Plain-text document sources:
============

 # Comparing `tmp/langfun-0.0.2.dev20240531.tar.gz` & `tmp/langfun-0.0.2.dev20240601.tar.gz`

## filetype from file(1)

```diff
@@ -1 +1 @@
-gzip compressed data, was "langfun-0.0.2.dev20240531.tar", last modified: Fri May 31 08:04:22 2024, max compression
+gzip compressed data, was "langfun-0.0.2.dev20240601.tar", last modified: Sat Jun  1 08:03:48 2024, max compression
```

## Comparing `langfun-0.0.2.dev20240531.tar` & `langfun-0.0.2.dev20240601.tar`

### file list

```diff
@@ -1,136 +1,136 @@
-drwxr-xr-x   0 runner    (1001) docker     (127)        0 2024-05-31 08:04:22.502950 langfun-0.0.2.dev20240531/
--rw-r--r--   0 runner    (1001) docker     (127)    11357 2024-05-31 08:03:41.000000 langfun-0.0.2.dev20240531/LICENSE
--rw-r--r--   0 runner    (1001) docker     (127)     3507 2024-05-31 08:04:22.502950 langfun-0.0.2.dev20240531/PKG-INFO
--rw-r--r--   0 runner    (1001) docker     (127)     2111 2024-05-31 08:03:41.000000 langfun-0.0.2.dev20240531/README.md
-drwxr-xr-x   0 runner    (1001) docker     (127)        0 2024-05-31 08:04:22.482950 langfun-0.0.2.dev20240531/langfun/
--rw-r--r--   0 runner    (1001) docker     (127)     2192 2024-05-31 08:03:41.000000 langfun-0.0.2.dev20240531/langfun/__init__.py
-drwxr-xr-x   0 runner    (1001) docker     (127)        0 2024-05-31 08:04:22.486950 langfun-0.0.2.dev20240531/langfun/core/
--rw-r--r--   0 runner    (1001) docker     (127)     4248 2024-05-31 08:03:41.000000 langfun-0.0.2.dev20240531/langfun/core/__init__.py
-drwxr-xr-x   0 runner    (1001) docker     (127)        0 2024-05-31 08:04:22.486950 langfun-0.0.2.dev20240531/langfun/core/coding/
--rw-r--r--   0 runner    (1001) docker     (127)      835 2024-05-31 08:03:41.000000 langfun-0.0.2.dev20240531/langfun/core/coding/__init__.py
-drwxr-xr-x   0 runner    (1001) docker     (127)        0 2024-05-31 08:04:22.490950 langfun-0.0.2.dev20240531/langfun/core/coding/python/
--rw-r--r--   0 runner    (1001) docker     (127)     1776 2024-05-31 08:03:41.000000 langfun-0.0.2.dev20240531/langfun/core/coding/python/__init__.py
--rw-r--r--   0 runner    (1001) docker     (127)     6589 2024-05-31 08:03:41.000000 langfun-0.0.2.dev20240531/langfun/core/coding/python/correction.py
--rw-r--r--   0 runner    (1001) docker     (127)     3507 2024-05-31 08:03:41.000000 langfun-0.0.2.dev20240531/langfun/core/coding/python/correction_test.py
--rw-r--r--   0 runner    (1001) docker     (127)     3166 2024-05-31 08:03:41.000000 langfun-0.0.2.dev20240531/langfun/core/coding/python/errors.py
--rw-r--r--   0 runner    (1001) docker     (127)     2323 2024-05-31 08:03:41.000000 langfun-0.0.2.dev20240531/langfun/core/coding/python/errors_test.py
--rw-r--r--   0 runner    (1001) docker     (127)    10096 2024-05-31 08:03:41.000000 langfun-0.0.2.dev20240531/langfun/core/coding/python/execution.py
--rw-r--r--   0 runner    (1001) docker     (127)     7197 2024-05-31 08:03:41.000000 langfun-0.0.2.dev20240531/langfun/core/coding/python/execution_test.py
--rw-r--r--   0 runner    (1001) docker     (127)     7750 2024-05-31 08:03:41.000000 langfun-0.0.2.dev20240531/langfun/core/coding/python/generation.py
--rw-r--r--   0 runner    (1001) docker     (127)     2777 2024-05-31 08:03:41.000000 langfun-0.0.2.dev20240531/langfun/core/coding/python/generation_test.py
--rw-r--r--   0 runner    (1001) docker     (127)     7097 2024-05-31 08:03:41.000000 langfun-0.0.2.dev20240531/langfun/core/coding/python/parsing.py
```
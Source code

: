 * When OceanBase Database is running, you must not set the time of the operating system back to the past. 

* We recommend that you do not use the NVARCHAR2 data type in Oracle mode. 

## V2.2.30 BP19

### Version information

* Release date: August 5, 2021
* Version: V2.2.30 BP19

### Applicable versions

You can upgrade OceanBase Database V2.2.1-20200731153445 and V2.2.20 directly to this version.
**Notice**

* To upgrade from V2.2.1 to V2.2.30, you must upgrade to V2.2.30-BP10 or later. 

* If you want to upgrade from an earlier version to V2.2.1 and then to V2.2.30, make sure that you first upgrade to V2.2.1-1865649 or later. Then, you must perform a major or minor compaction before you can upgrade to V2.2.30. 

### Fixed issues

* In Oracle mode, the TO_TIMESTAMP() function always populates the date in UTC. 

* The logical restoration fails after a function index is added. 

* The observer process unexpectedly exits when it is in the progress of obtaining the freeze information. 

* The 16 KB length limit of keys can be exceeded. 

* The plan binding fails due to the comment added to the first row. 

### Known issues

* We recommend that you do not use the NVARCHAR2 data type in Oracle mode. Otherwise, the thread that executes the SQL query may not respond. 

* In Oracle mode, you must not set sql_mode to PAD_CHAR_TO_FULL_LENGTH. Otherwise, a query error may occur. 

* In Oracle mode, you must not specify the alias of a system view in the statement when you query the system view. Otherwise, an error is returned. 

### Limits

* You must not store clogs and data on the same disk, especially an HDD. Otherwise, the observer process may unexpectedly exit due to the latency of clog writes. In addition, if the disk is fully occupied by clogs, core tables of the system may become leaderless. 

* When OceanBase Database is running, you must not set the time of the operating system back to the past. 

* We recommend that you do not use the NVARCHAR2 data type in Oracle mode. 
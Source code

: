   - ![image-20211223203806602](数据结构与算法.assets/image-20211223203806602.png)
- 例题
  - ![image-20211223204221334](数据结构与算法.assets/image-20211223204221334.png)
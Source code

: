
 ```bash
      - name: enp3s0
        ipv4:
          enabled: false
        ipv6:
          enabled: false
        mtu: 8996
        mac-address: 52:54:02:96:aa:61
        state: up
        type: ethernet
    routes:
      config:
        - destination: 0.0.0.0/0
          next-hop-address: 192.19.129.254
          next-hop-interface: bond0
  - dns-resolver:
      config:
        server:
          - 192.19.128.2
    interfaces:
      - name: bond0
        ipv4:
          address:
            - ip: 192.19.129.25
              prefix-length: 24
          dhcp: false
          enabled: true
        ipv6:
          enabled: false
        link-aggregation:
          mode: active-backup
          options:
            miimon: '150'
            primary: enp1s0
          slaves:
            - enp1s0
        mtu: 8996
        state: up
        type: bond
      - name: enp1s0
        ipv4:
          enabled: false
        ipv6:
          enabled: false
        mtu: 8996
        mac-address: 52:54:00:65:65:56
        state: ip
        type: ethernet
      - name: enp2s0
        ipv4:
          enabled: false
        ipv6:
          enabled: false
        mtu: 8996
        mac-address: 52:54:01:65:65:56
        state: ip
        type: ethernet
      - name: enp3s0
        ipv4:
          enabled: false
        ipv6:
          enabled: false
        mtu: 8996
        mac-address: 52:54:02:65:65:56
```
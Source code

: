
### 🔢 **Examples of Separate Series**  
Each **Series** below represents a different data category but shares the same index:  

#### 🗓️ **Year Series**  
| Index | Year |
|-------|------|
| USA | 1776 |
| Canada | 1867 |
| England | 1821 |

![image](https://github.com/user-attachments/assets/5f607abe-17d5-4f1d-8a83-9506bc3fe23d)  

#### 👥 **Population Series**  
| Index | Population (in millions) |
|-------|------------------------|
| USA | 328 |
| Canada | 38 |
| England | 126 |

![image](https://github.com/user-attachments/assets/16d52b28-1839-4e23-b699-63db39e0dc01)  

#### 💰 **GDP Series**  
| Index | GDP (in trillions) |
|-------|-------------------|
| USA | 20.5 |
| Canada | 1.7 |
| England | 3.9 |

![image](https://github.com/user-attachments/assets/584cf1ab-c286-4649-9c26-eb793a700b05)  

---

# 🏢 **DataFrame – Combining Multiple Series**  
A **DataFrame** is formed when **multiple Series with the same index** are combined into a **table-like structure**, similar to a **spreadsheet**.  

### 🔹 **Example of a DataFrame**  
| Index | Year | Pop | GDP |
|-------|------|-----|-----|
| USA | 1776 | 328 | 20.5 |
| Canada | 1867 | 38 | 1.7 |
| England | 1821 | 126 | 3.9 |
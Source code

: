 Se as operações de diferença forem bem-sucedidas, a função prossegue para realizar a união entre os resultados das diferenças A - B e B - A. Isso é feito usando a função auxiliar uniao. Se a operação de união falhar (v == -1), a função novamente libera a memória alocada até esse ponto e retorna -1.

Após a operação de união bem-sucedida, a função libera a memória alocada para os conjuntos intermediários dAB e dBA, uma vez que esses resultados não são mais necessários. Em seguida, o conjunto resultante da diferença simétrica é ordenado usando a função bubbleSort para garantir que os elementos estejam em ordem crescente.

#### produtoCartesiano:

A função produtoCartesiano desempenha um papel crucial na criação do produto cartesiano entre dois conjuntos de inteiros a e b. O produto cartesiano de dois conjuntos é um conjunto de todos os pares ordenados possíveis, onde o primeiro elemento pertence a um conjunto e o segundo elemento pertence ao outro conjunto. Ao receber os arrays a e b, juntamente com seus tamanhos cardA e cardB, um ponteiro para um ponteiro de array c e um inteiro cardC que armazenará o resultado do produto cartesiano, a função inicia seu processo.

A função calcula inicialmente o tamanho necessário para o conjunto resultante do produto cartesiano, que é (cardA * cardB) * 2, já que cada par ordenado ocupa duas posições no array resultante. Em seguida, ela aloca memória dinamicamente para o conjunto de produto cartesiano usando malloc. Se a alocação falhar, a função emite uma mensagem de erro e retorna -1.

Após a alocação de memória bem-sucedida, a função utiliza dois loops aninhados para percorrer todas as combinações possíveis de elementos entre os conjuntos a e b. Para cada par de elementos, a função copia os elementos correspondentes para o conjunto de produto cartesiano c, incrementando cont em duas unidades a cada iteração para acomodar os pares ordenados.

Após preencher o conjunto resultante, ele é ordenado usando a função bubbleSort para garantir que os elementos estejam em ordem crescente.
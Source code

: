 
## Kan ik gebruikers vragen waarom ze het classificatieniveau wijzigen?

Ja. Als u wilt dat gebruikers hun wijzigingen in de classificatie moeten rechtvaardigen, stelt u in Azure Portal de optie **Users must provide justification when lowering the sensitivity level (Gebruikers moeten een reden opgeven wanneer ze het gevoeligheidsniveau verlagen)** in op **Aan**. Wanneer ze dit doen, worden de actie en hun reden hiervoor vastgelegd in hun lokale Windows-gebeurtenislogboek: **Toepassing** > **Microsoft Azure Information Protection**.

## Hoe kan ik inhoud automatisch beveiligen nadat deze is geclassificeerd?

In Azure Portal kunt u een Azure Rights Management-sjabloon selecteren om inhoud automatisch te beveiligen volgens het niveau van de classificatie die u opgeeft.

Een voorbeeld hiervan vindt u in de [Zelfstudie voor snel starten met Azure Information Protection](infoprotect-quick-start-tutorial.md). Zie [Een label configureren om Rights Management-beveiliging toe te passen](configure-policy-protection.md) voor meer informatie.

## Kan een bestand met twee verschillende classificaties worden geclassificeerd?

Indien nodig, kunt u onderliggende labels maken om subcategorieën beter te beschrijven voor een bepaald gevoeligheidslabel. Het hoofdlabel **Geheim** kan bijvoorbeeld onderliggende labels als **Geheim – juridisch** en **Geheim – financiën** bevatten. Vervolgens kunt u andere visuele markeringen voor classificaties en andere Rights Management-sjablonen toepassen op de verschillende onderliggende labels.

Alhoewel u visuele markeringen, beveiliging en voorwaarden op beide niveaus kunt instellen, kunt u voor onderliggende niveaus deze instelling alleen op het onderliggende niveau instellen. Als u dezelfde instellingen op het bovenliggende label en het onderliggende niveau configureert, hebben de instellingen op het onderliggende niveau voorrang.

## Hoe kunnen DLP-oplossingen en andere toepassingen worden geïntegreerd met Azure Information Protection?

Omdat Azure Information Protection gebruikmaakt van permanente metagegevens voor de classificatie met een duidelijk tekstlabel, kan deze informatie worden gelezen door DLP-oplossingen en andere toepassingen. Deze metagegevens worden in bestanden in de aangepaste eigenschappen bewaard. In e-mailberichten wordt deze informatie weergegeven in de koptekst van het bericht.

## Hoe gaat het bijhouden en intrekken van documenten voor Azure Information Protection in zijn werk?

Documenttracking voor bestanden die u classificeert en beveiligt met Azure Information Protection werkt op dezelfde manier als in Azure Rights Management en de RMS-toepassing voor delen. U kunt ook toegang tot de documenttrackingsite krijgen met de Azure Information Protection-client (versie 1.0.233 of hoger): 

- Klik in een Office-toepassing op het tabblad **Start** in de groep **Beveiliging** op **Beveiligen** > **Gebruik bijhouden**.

============

| TASK ITEM |
State how many lines in the records above contain the word "classificaties", giving only the number.

| SOLUTION |
2